Stored records:

%%

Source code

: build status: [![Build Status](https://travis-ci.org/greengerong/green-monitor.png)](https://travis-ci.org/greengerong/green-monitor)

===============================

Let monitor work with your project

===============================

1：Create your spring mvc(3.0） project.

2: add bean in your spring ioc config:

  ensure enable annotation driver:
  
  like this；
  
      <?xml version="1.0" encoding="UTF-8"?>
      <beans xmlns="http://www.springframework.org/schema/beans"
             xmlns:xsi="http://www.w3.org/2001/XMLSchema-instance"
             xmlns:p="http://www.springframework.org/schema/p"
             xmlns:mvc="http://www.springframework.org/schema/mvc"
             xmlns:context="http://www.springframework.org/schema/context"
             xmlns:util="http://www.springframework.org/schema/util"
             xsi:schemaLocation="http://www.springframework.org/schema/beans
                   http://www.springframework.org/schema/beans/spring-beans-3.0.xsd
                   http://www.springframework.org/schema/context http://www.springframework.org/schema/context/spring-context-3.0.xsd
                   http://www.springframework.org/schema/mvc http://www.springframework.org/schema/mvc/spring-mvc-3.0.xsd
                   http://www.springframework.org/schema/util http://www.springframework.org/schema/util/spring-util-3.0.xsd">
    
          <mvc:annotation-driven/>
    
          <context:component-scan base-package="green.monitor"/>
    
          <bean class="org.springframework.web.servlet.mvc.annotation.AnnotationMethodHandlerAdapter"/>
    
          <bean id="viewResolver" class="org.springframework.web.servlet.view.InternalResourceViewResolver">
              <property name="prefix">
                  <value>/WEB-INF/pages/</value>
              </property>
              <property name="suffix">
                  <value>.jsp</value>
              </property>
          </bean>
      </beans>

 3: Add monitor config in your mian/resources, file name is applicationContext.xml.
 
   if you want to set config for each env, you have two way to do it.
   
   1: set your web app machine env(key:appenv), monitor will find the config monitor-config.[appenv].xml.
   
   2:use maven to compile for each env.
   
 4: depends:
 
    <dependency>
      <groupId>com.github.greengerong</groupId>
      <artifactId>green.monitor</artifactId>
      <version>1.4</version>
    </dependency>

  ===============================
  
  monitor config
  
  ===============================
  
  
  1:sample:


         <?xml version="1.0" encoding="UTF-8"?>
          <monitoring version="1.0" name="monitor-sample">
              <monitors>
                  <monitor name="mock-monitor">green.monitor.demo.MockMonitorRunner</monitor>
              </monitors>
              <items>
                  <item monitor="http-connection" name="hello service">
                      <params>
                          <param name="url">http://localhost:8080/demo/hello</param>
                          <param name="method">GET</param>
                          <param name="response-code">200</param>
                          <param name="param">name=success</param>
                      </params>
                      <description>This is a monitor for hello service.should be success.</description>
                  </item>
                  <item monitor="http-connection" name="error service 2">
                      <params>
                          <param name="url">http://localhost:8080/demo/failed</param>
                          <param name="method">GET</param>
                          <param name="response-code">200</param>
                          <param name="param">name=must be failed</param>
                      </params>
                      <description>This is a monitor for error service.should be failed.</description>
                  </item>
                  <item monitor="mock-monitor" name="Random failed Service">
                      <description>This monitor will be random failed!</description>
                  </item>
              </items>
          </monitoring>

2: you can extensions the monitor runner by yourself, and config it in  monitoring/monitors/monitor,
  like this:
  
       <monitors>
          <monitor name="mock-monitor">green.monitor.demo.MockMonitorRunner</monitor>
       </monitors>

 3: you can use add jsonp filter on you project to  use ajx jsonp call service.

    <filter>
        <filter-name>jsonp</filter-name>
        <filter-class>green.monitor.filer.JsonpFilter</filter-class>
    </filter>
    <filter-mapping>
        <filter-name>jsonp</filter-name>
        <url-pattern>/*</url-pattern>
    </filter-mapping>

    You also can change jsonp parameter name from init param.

%%
%%

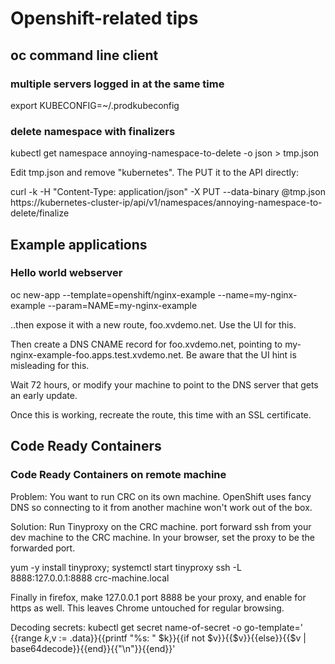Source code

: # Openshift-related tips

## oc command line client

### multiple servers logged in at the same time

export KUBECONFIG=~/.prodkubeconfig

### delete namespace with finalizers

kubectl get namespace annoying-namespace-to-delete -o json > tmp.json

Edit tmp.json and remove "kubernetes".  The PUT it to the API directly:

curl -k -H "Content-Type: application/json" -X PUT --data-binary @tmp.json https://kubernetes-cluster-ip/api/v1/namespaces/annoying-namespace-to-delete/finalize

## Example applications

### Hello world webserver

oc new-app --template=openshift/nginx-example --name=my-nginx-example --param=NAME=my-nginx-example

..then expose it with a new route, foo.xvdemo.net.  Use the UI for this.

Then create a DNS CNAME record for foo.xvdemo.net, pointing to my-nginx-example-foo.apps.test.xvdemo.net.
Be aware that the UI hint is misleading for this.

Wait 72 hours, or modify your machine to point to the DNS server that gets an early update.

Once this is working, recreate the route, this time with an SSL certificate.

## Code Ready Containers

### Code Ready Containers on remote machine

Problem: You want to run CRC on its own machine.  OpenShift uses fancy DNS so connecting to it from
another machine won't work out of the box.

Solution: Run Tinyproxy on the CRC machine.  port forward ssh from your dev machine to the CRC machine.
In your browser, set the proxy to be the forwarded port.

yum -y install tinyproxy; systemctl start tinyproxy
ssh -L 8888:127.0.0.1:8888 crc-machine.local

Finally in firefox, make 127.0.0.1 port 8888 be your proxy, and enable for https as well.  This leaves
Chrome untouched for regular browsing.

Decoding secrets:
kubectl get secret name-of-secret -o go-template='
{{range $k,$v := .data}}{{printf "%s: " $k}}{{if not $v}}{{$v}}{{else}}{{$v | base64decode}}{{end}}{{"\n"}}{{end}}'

%%

__What you are asked to do__: Work through the records line by line and tally those that include the word "machine". Give the number alone.

__Exercise output__: 7